■ **REQUIRED WORK**
Would you please write out each entry that follows, exactly as written?

Source texts of formatted documents
- Opening Delimiter -

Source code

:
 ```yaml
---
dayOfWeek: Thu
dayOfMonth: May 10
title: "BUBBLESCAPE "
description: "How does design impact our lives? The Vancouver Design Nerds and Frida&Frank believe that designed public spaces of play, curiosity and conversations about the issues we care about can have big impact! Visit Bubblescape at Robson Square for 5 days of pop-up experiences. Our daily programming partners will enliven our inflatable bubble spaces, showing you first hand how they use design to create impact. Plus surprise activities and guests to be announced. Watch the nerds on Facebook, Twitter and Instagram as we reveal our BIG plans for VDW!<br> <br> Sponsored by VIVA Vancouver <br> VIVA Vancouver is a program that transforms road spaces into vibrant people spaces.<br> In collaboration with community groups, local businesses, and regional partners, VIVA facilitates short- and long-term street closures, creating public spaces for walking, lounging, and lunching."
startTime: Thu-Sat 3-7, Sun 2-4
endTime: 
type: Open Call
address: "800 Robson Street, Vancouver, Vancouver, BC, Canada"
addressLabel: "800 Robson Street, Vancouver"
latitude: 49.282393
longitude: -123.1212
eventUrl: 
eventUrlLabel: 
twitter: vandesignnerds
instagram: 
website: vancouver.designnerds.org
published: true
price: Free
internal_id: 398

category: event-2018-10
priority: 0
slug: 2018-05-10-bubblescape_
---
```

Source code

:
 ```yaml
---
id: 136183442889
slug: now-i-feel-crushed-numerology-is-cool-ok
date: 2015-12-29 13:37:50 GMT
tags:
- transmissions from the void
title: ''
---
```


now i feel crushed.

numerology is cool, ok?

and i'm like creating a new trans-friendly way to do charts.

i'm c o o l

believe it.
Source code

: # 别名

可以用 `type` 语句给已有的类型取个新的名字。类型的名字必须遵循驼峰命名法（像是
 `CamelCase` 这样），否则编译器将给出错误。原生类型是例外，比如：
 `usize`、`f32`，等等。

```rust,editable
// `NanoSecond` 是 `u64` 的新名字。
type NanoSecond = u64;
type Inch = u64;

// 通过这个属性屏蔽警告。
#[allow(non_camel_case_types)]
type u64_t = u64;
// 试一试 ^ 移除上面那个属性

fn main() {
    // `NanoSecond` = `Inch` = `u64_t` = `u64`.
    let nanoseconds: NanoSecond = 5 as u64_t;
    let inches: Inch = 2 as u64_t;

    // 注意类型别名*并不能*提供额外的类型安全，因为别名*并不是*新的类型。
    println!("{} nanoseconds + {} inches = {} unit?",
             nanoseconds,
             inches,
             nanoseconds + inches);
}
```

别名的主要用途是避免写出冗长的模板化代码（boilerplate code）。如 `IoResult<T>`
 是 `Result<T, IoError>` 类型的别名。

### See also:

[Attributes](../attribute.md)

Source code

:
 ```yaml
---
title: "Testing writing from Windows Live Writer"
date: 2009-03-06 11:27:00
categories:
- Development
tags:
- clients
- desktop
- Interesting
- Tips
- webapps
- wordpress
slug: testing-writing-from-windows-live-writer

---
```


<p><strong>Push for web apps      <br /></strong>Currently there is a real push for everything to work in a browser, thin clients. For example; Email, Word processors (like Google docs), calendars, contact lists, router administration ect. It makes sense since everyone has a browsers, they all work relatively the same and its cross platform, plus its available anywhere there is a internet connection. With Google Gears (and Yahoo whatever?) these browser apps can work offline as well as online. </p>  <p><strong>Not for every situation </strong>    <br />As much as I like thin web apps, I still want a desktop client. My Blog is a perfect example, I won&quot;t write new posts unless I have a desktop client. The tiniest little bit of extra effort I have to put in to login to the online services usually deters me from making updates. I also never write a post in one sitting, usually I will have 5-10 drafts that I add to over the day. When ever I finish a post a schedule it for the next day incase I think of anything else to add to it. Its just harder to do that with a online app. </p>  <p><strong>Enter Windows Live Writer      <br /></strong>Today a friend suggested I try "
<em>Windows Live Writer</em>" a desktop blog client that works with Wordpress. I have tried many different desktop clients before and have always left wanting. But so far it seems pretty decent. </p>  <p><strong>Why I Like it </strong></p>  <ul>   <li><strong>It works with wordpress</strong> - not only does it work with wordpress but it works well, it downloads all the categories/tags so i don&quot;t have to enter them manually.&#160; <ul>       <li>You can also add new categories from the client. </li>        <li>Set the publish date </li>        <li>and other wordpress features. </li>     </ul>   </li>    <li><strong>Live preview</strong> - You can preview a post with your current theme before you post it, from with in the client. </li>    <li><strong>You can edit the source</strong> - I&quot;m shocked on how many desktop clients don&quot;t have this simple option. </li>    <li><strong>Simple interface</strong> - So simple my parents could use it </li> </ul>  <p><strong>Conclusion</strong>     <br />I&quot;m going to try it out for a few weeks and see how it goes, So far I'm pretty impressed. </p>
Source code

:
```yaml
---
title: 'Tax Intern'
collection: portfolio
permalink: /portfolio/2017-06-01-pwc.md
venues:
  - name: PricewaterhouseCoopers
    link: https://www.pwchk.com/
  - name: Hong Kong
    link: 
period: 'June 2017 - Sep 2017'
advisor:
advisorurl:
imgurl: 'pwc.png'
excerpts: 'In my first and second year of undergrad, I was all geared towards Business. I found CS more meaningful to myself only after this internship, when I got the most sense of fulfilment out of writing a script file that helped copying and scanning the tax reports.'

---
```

- Closing Delimiter -

■ **WRITTEN REPLY**
Source code

:
 ```yaml
---
dayOfWeek: Thu
dayOfMonth: May 10
title: "BUBBLESCAPE "
description: "How does design impact our lives? The Vancouver Design Nerds and Frida&Frank believe that designed public spaces of play, curiosity and conversations about the issues we care about can have big impact! Visit Bubblescape at Robson Square for 5 days of pop-up experiences. Our daily programming partners will enliven our inflatable bubble spaces, showing you first hand how they use design to create impact. Plus surprise activities and guests to be announced. Watch the nerds on Facebook, Twitter and Instagram as we reveal our BIG plans for VDW!<br> <br> Sponsored by VIVA Vancouver <br> VIVA Vancouver is a program that transforms road spaces into vibrant people spaces.<br> In collaboration with community groups, local businesses, and regional partners, VIVA facilitates short- and long-term street closures, creating public spaces for walking, lounging, and lunching."
startTime: Thu-Sat 3-7, Sun 2-4
endTime: 
type: Open Call
address: "800 Robson Street, Vancouver, Vancouver, BC, Canada"
addressLabel: "800 Robson Street, Vancouver"
latitude: 49.282393
longitude: -123.1212
eventUrl: 
eventUrlLabel: 
twitter: vandesignnerds
instagram: 
website: vancouver.designnerds.org
published: true
price: Free
internal_id: 398

category: event-2018-10
priority: 0
slug: 2018-05-10-bubblescape_
---
```

Source code

:
 ```yaml
---
id: 136183442889
slug: now-i-feel-crushed-numerology-is-cool-ok
date: 2015-12-29 13:37:50 GMT
tags:
- transmissions from the void
title: ''
---
```


now i feel crushed.

numerology is cool, ok?

and i'm like creating a new trans-friendly way to do charts.

i'm c o o l

believe it.
Source code

: # 别名

可以用 `type` 语句给已有的类型取个新的名字。类型的名字必须遵循驼峰命名法（像是
 `CamelCase` 这样），否则编译器将给出错误。原生类型是例外，比如：
 `usize`、`f32`，等等。

```rust,editable
// `NanoSecond` 是 `u64` 的新名字。
type NanoSecond = u64;
type Inch = u64;

// 通过这个属性屏蔽警告。
#[allow(non_camel_case_types)]
type u64_t = u64;
// 试一试 ^ 移除上面那个属性

fn main() {
    // `NanoSecond` = `Inch` = `u64_t` = `u64`.
    let nanoseconds: NanoSecond = 5 as u64_t;
    let inches: Inch = 2 as u64_t;

    // 注意类型别名*并不能*提供额外的类型安全，因为别名*并不是*新的类型。
    println!("{} nanoseconds + {} inches = {} unit?",
             nanoseconds,
             inches,
             nanoseconds + inches);
}
```

别名的主要用途是避免写出冗长的模板化代码（boilerplate code）。如 `IoResult<T>`
 是 `Result<T, IoError>` 类型的别名。

### See also:

[Attributes](../attribute.md)

Source code

:
 ```yaml
---
title: "Testing writing from Windows Live Writer"
date: 2009-03-06 11:27:00
categories:
- Development
tags:
- clients
- desktop
- Interesting
- Tips
- webapps
- wordpress
slug: testing-writing-from-windows-live-writer

---
```


<p><strong>Push for web apps      <br /></strong>Currently there is a real push for everything to work in a browser, thin clients. For example; Email, Word processors (like Google docs), calendars, contact lists, router administration ect. It makes sense since everyone has a browsers, they all work relatively the same and its cross platform, plus its available anywhere there is a internet connection. With Google Gears (and Yahoo whatever?) these browser apps can work offline as well as online. </p>  <p><strong>Not for every situation </strong>    <br />As much as I like thin web apps, I still want a desktop client. My Blog is a perfect example, I won&quot;t write new posts unless I have a desktop client. The tiniest little bit of extra effort I have to put in to login to the online services usually deters me from making updates. I also never write a post in one sitting, usually I will have 5-10 drafts that I add to over the day. When ever I finish a post a schedule it for the next day incase I think of anything else to add to it. Its just harder to do that with a online app. </p>  <p><strong>Enter Windows Live Writer      <br /></strong>Today a friend suggested I try "
<em>Windows Live Writer</em>" a desktop blog client that works with Wordpress. I have tried many different desktop clients before and have always left wanting. But so far it seems pretty decent. </p>  <p><strong>Why I Like it </strong></p>  <ul>   <li><strong>It works with wordpress</strong> - not only does it work with wordpress but it works well, it downloads all the categories/tags so i don&quot;t have to enter them manually.&#160; <ul>       <li>You can also add new categories from the client. </li>        <li>Set the publish date </li>        <li>and other wordpress features. </li>     </ul>   </li>    <li><strong>Live preview</strong> - You can preview a post with your current theme before you post it, from with in the client. </li>    <li><strong>You can edit the source</strong> - I&quot;m shocked on how many desktop clients don&quot;t have this simple option. </li>    <li><strong>Simple interface</strong> - So simple my parents could use it </li> </ul>  <p><strong>Conclusion</strong>     <br />I&quot;m going to try it out for a few weeks and see how it goes, So far I'm pretty impressed. </p>
Source code

:
```yaml
---
title: 'Tax Intern'
collection: portfolio
permalink: /portfolio/2017-06-01-pwc.md
venues:
  - name: PricewaterhouseCoopers
    link: https://www.pwchk.com/
  - name: Hong Kong
    link: 
period: 'June 2017 - Sep 2017'
advisor:
advisorurl:
imgurl: 'pwc.png'
excerpts: 'In my first and second year of undergrad, I was all geared towards Business. I found CS more meaningful to myself only after this internship, when I got the most sense of fulfilment out of writing a script file that helped copying and scanning the tax reports.'

---
```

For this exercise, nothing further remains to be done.